La voz de Luz pasó de la desconfianza a la desesperación, en un segundo.
“Pues, se lo están llevando los Bomberos para San Lorenzo”.
La comunicación se cortó. Luz estaba desesperada. Le dijo a su hermana, que trabajaba con ella, que Marcio estaba mal y que iría a verlo a San Lorenzo. La hermana se alarmó, sin embargo, le preguntó:
“¿Estás segura?”
“Los Bomberos lo recogieron?”
“¿Y si llamás a Marcio al celular?”
“Sí, lo voy a llamar en el camino”.
LUZ. La camioneta salió del congestionamiento del mayoreo y tomó velocidad después del semáforo del Instituto San Francisco. Luz iba desesperada.
En el cruce que lleva a la colonia Centroamérica sacó el celular de su cartera y marcó el número de su esposo. Sonó una vez. Dos veces. A la tercera le contestaron.
“Hola, amor. ¿Cómo estás?”
“¿Marcio? ¿Sos vos?”
“¡Claro!”
“Me dijeron que habías tenido un accidente”.
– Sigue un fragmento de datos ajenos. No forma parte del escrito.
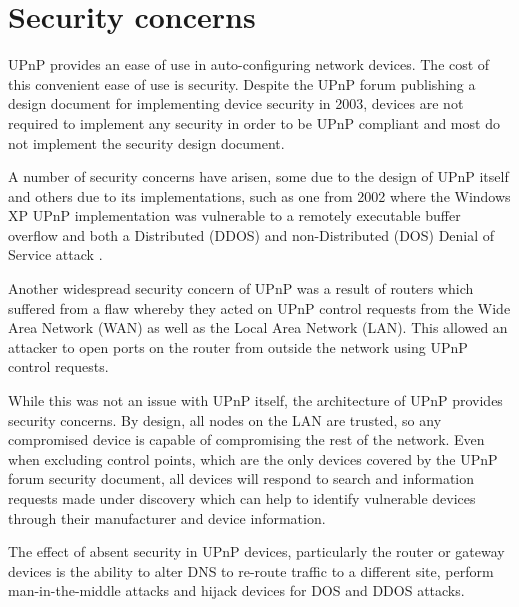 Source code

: \section{Security concerns}

UPnP provides an ease of use in auto-configuring network devices. The cost of this convenient ease of use is security. Despite the UPnP forum publishing a design document for implementing device security in 2003\cite{upnp-security}, devices are not required to implement any security in order to be UPnP compliant\cite{selen2006upnp} \cite{haque2007upnp} and most do not implement the security design document\cite{selen2006upnp}.

A number of security concerns have arisen, some due to the design of UPnP itself and others due to its implementations, such as one from 2002 where the Windows XP UPnP implementation was vulnerable to a remotely executable buffer overflow and both a Distributed (DDOS) and non-Distributed (DOS) Denial of Service attack\cite{winxp-upnp-flaw} \cite{haque2007upnp}.

Another widespread security concern of UPnP was a result of routers which suffered from a flaw whereby they acted on UPnP control requests from the Wide Area Network (WAN)\cite{wan} as well as the Local Area Network (LAN)\cite{lan}. This allowed an attacker to open ports on the router from outside the network using UPnP control requests.

While this was not an issue with UPnP itself, the architecture of UPnP provides security concerns. By design, all nodes on the LAN are trusted, so any compromised device is capable of compromising the rest of the network. Even when excluding control points, which are the only devices covered by the UPnP forum security document\cite{upnp-security}, all devices will respond to search and information requests made under discovery which can help to identify vulnerable devices through their manufacturer and device information.

The effect of absent security in UPnP devices, particularly the router or gateway devices is the ability to alter DNS to re-route traffic to a different site, perform man-in-the-middle attacks\cite{man-in-the-middle} and hijack devices for DOS and DDOS attacks\cite{akamai-ddos}.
Fueron las últimas palabras que Marcio escuchó de su esposa. Lo que siguió fue un grito desesperado y un estruendo como de cohetillos que estallaban rápidamente. Luego un golpe seco y luego el silencio. Un silencio sepulcral.
En ese instante su esposa era asesinada. Dos hombres le dispararon desde un pick-up blanco que la seguía desde que dejó su bodega en el mayoreo.
Los casquillos de AK-47 quedaron regados en el pavimento. Los detectives de la Dirección Nacional de Investigación Criminal (DNIC) contaron setenta y dos. Las perforaciones de bala en la camioneta no se podían contar. Las heridas en el cuerpo de Luz eran más de cincuenta.
Quedó tirada a un costado, con el cinturón sosteniéndola sobre la palanca de cambios, bañada en sangre. Murió casi de inmediato. Tenía seis balazos en la cabeza.
Dice Marcio que no cortó la llamada hasta que se le descargó la batería, que escuchaba voces, el ruido del motor encendido y el aullido de las sirenas de las ambulancias y de la Policía. Luz tenía treinta y seis años cuando la mataron.
Aunque no era una mujer bella, era agradable, trabajadora y de buen corazón. Sus amigos y su esposo no imaginaban quién desearía hacerle daño.
“¿Pagan el impuesto de guerra?”
“Cada semana”.
“¿Tienen deudas?”
“Las normales con los bancos”.
“¿Enemigos? ¿Rivales en los negocios? ¿Alguien que les deba dinero?”
“Nada de eso”.
“¿Tiene usted una amante?”
“No.”
“¿Tenía su esposa algún amigo especial?”
“No, era una mujer fiel… No me hubiera engañado jamás”.
El detective lo miró por un segundo. Marcio agregó de inmediato:
“Estoy seguro de eso”.
“¿Sabe de alguien que tuviera motivos para matar a su esposa?”
“No, ya se lo dije”.
“Bien”.
CRIMEN. Estaba claro que el atentado iba dirigido contra Luz, esto es, que los asesinos no se habían equivocado. Además, estaba la llamada en que le dijeron que su marido había tenido un accidente. La hicieron para sacarla de la bodega y atacarla con mayor facilidad.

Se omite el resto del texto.